The SOACs make their own rules. Unless a SOAC creates a rule to the contrary, a chair can be dismissed at will be a SOAC. This makes them completely accountable to the SOAC.
That said, I think worrying about the misuse of the power of membership is misplaced.
As I understand it, the only powers that members have are i) to go to court alleging that ICANN has not followed its own Bylaws; and ii) to inspect a few formal documents that the company is required to have by law.
Is there anything else of which I'm unaware?
I can't see any reason to worry about excessive or inappropriate use of such powers. Courts are familiar with frivolous litigation, and prepared to suppress and sanction it - nor could we immunise ICANN against being sued by anybody in the world on other grounds, even if we tried.

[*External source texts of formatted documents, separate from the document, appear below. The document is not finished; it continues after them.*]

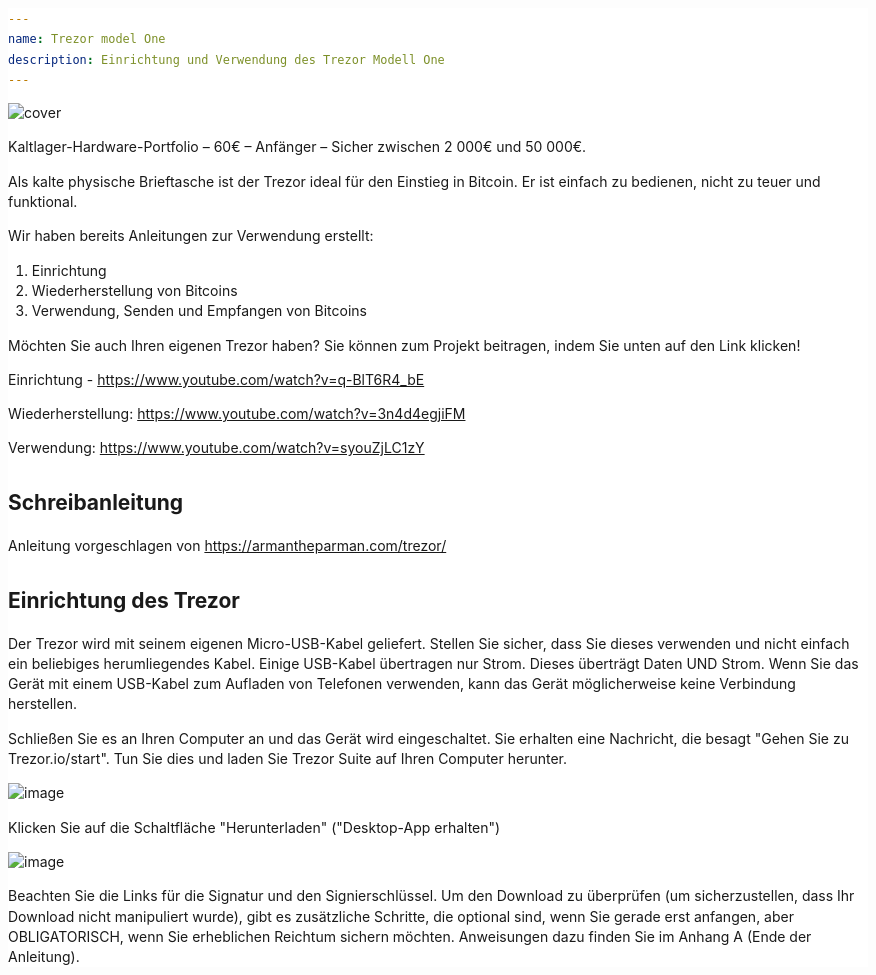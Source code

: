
 ```yaml
---
name: Trezor model One
description: Einrichtung und Verwendung des Trezor Modell One
---
```


![cover](assets/cover.webp)

Kaltlager-Hardware-Portfolio – 60€ – Anfänger – Sicher zwischen 2 000€ und 50 000€.

Als kalte physische Brieftasche ist der Trezor ideal für den Einstieg in Bitcoin. Er ist einfach zu bedienen, nicht zu teuer und funktional.

Wir haben bereits Anleitungen zur Verwendung erstellt:

1. Einrichtung
2. Wiederherstellung von Bitcoins
3. Verwendung, Senden und Empfangen von Bitcoins

Möchten Sie auch Ihren eigenen Trezor haben?
Sie können zum Projekt beitragen, indem Sie unten auf den Link klicken!

Einrichtung - https://www.youtube.com/watch?v=q-BlT6R4_bE

Wiederherstellung: https://www.youtube.com/watch?v=3n4d4egjiFM

Verwendung: https://www.youtube.com/watch?v=syouZjLC1zY

## Schreibanleitung

Anleitung vorgeschlagen von https://armantheparman.com/trezor/

## Einrichtung des Trezor

Der Trezor wird mit seinem eigenen Micro-USB-Kabel geliefert. Stellen Sie sicher, dass Sie dieses verwenden und nicht einfach ein beliebiges herumliegendes Kabel. Einige USB-Kabel übertragen nur Strom. Dieses überträgt Daten UND Strom. Wenn Sie das Gerät mit einem USB-Kabel zum Aufladen von Telefonen verwenden, kann das Gerät möglicherweise keine Verbindung herstellen.

Schließen Sie es an Ihren Computer an und das Gerät wird eingeschaltet. Sie erhalten eine Nachricht, die besagt "Gehen Sie zu Trezor.io/start". Tun Sie dies und laden Sie Trezor Suite auf Ihren Computer herunter.

![image](assets/0.webp)

Klicken Sie auf die Schaltfläche "Herunterladen" ("Desktop-App erhalten")

![image](assets/1.webp)

Beachten Sie die Links für die Signatur und den Signierschlüssel. Um den Download zu überprüfen (um sicherzustellen, dass Ihr Download nicht manipuliert wurde), gibt es zusätzliche Schritte, die optional sind, wenn Sie gerade erst anfangen, aber OBLIGATORISCH, wenn Sie erheblichen Reichtum sichern möchten. Anweisungen dazu finden Sie im Anhang A (Ende der Anleitung).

If this is not a worry, and if there are no other relevant powers of which I'm unaware, there is an even simpler option that perhaps we should consider: that the members of ICANN can be anybody in the world who applies to become a member.
This would resolve one of the problems with having part of "the community" as members: that they may decline to go to court when they ought to.

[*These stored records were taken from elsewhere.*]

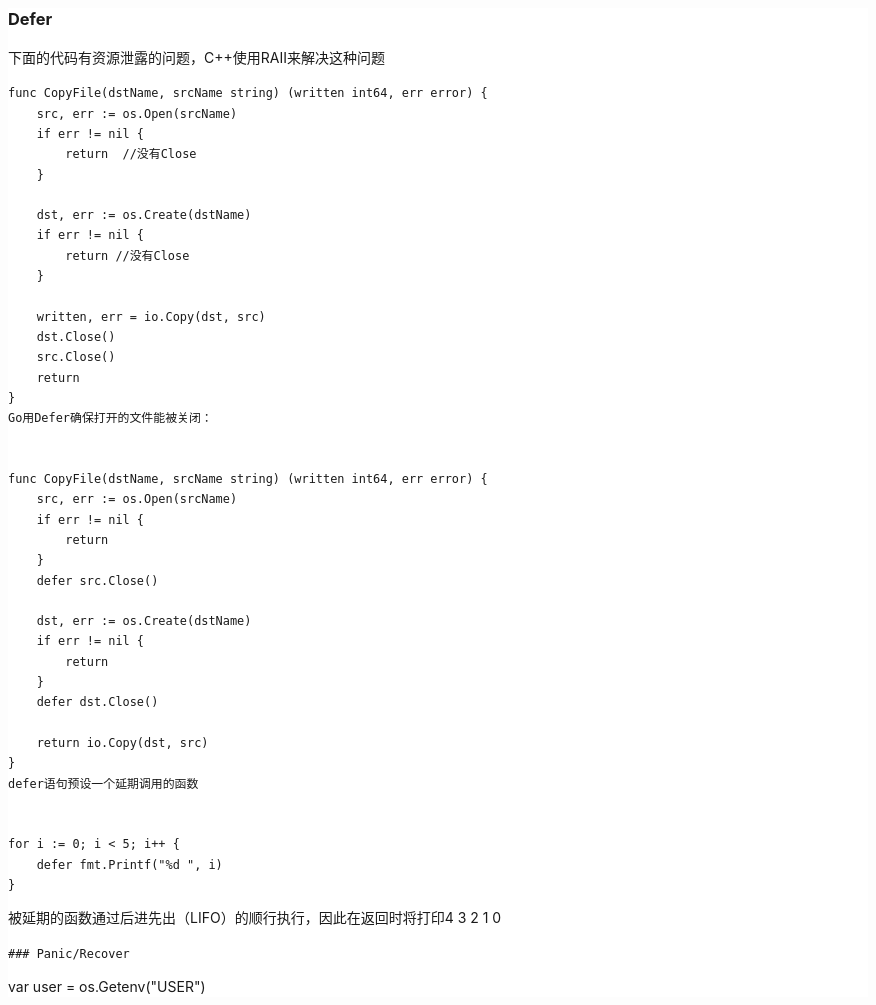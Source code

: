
 ```
```
### Defer

下面的代码有资源泄露的问题，C++使用RAII来解决这种问题

```
func CopyFile(dstName, srcName string) (written int64, err error) {
    src, err := os.Open(srcName)
    if err != nil {
        return  //没有Close
    }
 
    dst, err := os.Create(dstName)
    if err != nil {
        return //没有Close
    }
 
    written, err = io.Copy(dst, src)
    dst.Close()
    src.Close()
    return
}
Go用Defer确保打开的文件能被关闭：

 
func CopyFile(dstName, srcName string) (written int64, err error) {
    src, err := os.Open(srcName)
    if err != nil {
        return
    }
    defer src.Close()
 
    dst, err := os.Create(dstName)
    if err != nil {
        return
    }
    defer dst.Close()
 
    return io.Copy(dst, src)
}
defer语句预设一个延期调用的函数

 
for i := 0; i < 5; i++ {
    defer fmt.Printf("%d ", i)
}
```
被延期的函数通过后进先出（LIFO）的顺行执行，因此在返回时将打印4 3 2 1 0
```
### Panic/Recover
```
var user = os.Getenv("USER")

Personally, I think that Chris' scenario of a member going to court to try to force ICANN to act in a way the Board deems to be outside ICANN's powers is pretty fanciful. Such a lawsuit would be doomed to failure: no court will order a corporation to act in a particular way merely because a member asks it, even if the corporation had erred in believing itself precluded from acting in that way.
But a much more realistic scenario is that of a member going to court to restrain the ICANN from acting in a way the Board consider within ICANN's powers, but that the member considers outside scope. A court could rule on whether a given action is outside a corporation's powers, and if it finds that it is, order the corporation to desist.
However, there is a problem: if the Board is acting outside ICANN's scope, quite likely this will not be a rogue Board acting in defiance of the community, but rather a Board acting with the full support of the SOACs: a "rogue community" asking ICANN to act outside its proper scope. Who then is to restrain them?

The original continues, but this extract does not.